SOURCE DATA:
Start of Block

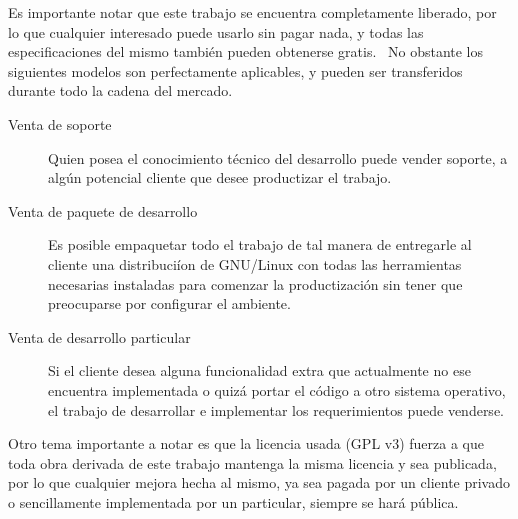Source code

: Es importante notar que este trabajo se encuentra completamente liberado, por
lo que cualquier interesado puede usarlo sin pagar nada, y todas las
especificaciones del mismo tambi\'en pueden obtenerse gratis. \
No obstante los siguientes modelos son perfectamente aplicables, y pueden ser
transferidos durante todo la cadena del mercado.\\


\begin{description}
 \item[Venta de soporte] Quien posea el conocimiento t\'ecnico del desarrollo
puede vender soporte, a alg\'un potencial cliente que desee productizar el
trabajo. 

 \item[Venta de paquete de desarrollo] Es posible empaquetar todo el trabajo de
tal manera de entregarle al cliente una distribuci\'ion de GNU/Linux con todas
las herramientas necesarias instaladas para comenzar la productizaci\'on sin
tener que preocuparse por configurar el ambiente. 

 \item[Venta de desarrollo particular] Si el cliente desea alguna
funcionalidad extra que actualmente no ese encuentra implementada o quiz\'a
portar el c\'odigo a otro sistema operativo, el trabajo de desarrollar e
implementar los requerimientos puede venderse.
\end{description}

Otro tema importante a notar es que la licencia usada (GPL v3) fuerza a que
toda obra derivada de este trabajo mantenga la misma licencia y sea publicada,
por lo que cualquier mejora hecha al mismo, ya sea pagada por un cliente
privado o sencillamente implementada por un particular, siempre se har\'a
p\'ublica.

End of Block

TASK TO COMPLETE: Copy each line above that contains the string "item".

WRITTEN RESPONSE:
 \item[Venta de soporte] Quien posea el conocimiento t\'ecnico del desarrollo
 \item[Venta de paquete de desarrollo] Es posible empaquetar todo el trabajo de
 \item[Venta de desarrollo particular] Si el cliente desea alguna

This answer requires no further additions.